Exogenous control of cardiac gene therapy: evidence of regulated myocardial transgene expression after adenovirus and adeno-associated virus transfer of expression cassettes containing corticosteroid response element promoters.

OBJECTIVE: Because of the relative inaccessibility of the heart for repeated gene therapy, it would be useful to regulate the expression of transgenes delivered in a single dose of a gene therapy vector. Incorporation into the vector of a regulatable promoter that is responsive to pharmacologic agents that are widely used and well tolerated in clinical practice represents such a control strategy. METHODS: A replication-deficient adenovirus or an adeno-associated virus containing a chimeric promoter composed of 5 glucocorticoid response elements and the murine thrombopoietin complementary DNA (AdGRE.mTPO or AAVGRE.mTPO) was administered to the hearts of Sprague-Dawley rats. Platelet levels were evaluated as a reporter of transgene activity with or without dexamethasone. For comparison, rats received a control adenovirus vector, AdCMV.mTPO or AdCMV.Null, and the control adeno-associated virus vector AAVCMV.luc, which encodes for the firefly luciferase (luc) gene. RESULTS: Platelet elevation in the AdGRE.mTPO group peaked 4 days after dexamethasone administration, with a return to baseline 1 week after the initial corticosteroid dose.

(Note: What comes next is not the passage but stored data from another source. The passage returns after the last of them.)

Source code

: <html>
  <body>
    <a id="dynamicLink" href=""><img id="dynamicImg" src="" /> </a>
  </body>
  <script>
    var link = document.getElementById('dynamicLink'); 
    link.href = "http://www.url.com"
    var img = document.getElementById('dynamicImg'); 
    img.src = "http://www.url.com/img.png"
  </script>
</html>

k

Subsequent dexamethasone administration at 2 and 4 weeks resulted in similar but progressively decreased responses. The AAVGRE.mTPO group had 5 peak platelet levels to a minimum of 2.2-fold with respect to baseline without diminution with subsequent dexamethasone administrations out to 169 days. In contrast, the AdCMV.Null and AAVCMV.luc groups demonstrated no increase in platelet counts and the AdCMV.mTPO group demonstrated a slow rise to a single peak platelet count independent of dexamethasone administration. CONCLUSION: It may be possible to control on demand the expression of a gene transferred to the heart. This strategy should be useful in cardiac gene therapy.